Vericel Gets FDA Nod for NexoBrid in Severe Pediatric Burns

Vericel Corporation, a key player in advanced therapies for sports medicine and severe burn care, recently announced that the U.S. Food and Drug Administration (FDA) has approved the use of NexoBrid® (anacaulase-bcdb) for pediatric patients. This new indication allows for the use of NexoBrid for eschar removal in children suffering from deep partial-thickness and full-thickness thermal burns.

Nick Colangelo, President and CEO of Vericel, expressed his satisfaction with the FDA's decision, highlighting the importance of NexoBrid as a non-surgical treatment option for severe burn injuries in children. He emphasized the potential of NexoBrid to become the standard care method for eschar removal, thus making a significant difference in the lives of both adult and pediatric burn patients. Colangelo also mentioned the company's dedication to advancing the commercial launch of NexoBrid.

The FDA's approval of the pediatric indication for NexoBrid is grounded in the findings of a comprehensive global Phase 3 clinical trial known as the Children Innovation Debridement Study (CIDS). This trial assessed the safety and efficacy of NexoBrid in pediatric burn patients. Additional supportive data from Phase 2 and Phase 3 studies conducted during NexoBrid's clinical development also played a crucial role in securing this approval. With this new indication, Vericel aims to expand its customer base to include approximately 20 pediatric burn centers across the United States, anticipating a significant boost in NexoBrid's overall uptake over time.

Dr. Steven Kahn, Chief of Burn Surgery at MUSC, University Hospital, and Shawn Jenkins Children’s Hospital, endorsed the FDA's decision, noting that NexoBrid offers a less invasive alternative to traditional burn treatment methods. He highlighted the approval as a milestone that ensures children now have access to a non-surgical option for the effective and rapid treatment of severe thermal burns.

NexoBrid, which contains proteolytic enzymes, was initially approved by the FDA on December 28, 2022, for eschar removal in adults with deep partial-thickness and full-thickness thermal burns. The product is now available commercially in the United States.

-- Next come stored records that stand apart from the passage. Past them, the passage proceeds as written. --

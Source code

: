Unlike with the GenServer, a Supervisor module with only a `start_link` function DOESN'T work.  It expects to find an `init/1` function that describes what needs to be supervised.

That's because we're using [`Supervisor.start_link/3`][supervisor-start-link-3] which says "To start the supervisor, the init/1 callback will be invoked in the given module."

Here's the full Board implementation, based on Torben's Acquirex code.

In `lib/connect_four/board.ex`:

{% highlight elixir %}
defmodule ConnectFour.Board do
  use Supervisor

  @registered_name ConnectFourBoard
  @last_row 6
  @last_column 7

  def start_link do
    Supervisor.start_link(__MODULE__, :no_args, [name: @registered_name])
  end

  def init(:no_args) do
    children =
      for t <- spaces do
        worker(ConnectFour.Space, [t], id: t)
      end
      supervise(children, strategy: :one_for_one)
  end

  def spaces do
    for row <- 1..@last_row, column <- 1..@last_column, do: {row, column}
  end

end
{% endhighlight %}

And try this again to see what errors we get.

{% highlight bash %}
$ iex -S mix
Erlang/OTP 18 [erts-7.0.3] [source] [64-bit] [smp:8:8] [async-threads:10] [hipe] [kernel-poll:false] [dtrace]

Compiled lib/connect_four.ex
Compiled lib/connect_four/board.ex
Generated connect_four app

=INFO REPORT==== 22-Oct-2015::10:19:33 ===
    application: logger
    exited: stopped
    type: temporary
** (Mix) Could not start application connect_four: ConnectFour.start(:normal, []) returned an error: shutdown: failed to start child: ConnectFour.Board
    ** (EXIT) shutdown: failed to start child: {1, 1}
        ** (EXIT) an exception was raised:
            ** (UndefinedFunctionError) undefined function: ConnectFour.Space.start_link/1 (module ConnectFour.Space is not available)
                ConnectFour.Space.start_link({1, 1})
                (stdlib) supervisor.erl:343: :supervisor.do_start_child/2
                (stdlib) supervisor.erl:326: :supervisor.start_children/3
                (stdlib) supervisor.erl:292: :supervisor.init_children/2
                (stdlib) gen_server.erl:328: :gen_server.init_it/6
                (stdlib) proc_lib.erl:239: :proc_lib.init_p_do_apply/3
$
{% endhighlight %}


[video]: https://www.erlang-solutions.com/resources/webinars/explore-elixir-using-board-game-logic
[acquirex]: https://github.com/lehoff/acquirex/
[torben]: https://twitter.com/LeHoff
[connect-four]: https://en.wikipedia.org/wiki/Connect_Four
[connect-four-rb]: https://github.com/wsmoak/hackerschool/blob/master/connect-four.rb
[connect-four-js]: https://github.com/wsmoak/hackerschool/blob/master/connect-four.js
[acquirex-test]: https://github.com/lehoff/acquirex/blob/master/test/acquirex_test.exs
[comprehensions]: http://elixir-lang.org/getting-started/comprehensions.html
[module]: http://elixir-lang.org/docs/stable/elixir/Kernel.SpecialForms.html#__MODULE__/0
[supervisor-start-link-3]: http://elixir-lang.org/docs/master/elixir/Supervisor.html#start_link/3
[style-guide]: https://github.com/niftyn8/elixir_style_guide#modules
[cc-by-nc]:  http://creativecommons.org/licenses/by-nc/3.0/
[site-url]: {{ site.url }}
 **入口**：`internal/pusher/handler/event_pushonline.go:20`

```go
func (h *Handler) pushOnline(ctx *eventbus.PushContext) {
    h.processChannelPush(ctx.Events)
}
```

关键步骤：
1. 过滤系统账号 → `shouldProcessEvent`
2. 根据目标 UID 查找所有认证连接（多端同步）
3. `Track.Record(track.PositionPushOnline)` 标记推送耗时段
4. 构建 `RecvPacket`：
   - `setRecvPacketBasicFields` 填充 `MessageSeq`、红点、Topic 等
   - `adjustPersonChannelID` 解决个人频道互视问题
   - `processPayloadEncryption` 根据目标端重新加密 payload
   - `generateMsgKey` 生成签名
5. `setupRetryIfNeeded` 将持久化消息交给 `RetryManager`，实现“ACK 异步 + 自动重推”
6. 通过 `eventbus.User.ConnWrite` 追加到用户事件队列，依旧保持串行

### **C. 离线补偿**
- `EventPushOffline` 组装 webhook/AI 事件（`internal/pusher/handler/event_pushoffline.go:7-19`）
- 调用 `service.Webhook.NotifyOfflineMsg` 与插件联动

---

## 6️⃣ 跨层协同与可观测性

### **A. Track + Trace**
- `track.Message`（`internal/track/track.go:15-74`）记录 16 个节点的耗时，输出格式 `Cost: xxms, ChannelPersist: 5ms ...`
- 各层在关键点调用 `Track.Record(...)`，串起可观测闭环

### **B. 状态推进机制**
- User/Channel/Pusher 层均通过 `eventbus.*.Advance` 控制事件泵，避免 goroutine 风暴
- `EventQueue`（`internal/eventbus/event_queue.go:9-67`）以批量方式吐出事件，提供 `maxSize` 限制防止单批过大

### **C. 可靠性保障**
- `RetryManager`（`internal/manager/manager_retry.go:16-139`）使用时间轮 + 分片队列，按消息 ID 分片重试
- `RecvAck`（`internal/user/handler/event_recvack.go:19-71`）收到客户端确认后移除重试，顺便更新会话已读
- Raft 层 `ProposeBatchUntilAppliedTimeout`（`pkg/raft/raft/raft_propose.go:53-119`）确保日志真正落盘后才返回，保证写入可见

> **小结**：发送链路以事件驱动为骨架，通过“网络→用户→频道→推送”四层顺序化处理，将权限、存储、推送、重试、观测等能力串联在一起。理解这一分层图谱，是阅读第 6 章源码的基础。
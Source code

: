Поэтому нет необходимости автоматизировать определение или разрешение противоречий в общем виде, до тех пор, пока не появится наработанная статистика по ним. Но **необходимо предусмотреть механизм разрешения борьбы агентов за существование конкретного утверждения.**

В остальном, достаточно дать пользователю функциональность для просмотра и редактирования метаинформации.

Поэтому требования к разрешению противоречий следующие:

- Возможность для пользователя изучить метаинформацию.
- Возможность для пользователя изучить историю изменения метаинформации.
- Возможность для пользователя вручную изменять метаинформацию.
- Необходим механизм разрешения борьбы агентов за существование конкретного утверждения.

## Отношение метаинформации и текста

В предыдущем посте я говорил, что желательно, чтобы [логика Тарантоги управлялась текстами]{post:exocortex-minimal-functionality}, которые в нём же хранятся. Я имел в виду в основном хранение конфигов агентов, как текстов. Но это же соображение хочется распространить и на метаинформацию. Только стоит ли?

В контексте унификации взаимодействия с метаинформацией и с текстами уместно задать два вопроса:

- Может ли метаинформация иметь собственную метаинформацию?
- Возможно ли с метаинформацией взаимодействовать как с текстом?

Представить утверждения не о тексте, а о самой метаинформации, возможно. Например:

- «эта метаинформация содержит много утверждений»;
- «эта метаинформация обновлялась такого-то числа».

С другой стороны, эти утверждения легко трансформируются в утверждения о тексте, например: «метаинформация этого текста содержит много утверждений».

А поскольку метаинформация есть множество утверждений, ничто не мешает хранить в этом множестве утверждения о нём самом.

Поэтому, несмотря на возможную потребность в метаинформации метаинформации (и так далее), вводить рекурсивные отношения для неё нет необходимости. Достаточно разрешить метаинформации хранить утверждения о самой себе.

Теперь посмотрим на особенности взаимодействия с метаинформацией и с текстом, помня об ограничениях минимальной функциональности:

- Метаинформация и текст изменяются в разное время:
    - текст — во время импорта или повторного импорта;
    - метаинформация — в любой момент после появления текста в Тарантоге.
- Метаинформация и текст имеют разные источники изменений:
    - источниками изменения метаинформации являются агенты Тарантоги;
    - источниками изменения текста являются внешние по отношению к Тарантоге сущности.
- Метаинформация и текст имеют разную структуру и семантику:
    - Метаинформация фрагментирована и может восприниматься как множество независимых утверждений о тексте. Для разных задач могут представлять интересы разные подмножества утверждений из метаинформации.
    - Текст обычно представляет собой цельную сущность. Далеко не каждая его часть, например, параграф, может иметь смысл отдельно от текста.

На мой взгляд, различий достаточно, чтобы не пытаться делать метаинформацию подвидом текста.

Vericel Corporation is renowned for its advanced therapies designed for the sports medicine and severe burn care markets. The company's portfolio includes innovative cell therapies and specialty biologics that aim to repair injuries and restore lives. Vericel markets three primary products in the United States. These include MACI® (autologous cultured chondrocytes on porcine collagen membrane), which is used for repairing symptomatic cartilage defects in the knee; Epicel® (cultured epidermal autografts), a permanent skin replacement for patients with severe burns covering at least 30% of their body surface area; and NexoBrid®. Vericel holds exclusive North American rights for NexoBrid, a biological orphan product formulated with proteolytic enzymes for eschar removal in both adults and pediatric patients suffering from deep partial-thickness and full-thickness thermal burns.

Each of these products underscores Vericel's commitment to leveraging biological innovations and medical technology to provide highly effective treatment options. The company continues to focus on delivering advanced therapeutic solutions that significantly improve patient outcomes in their respective markets.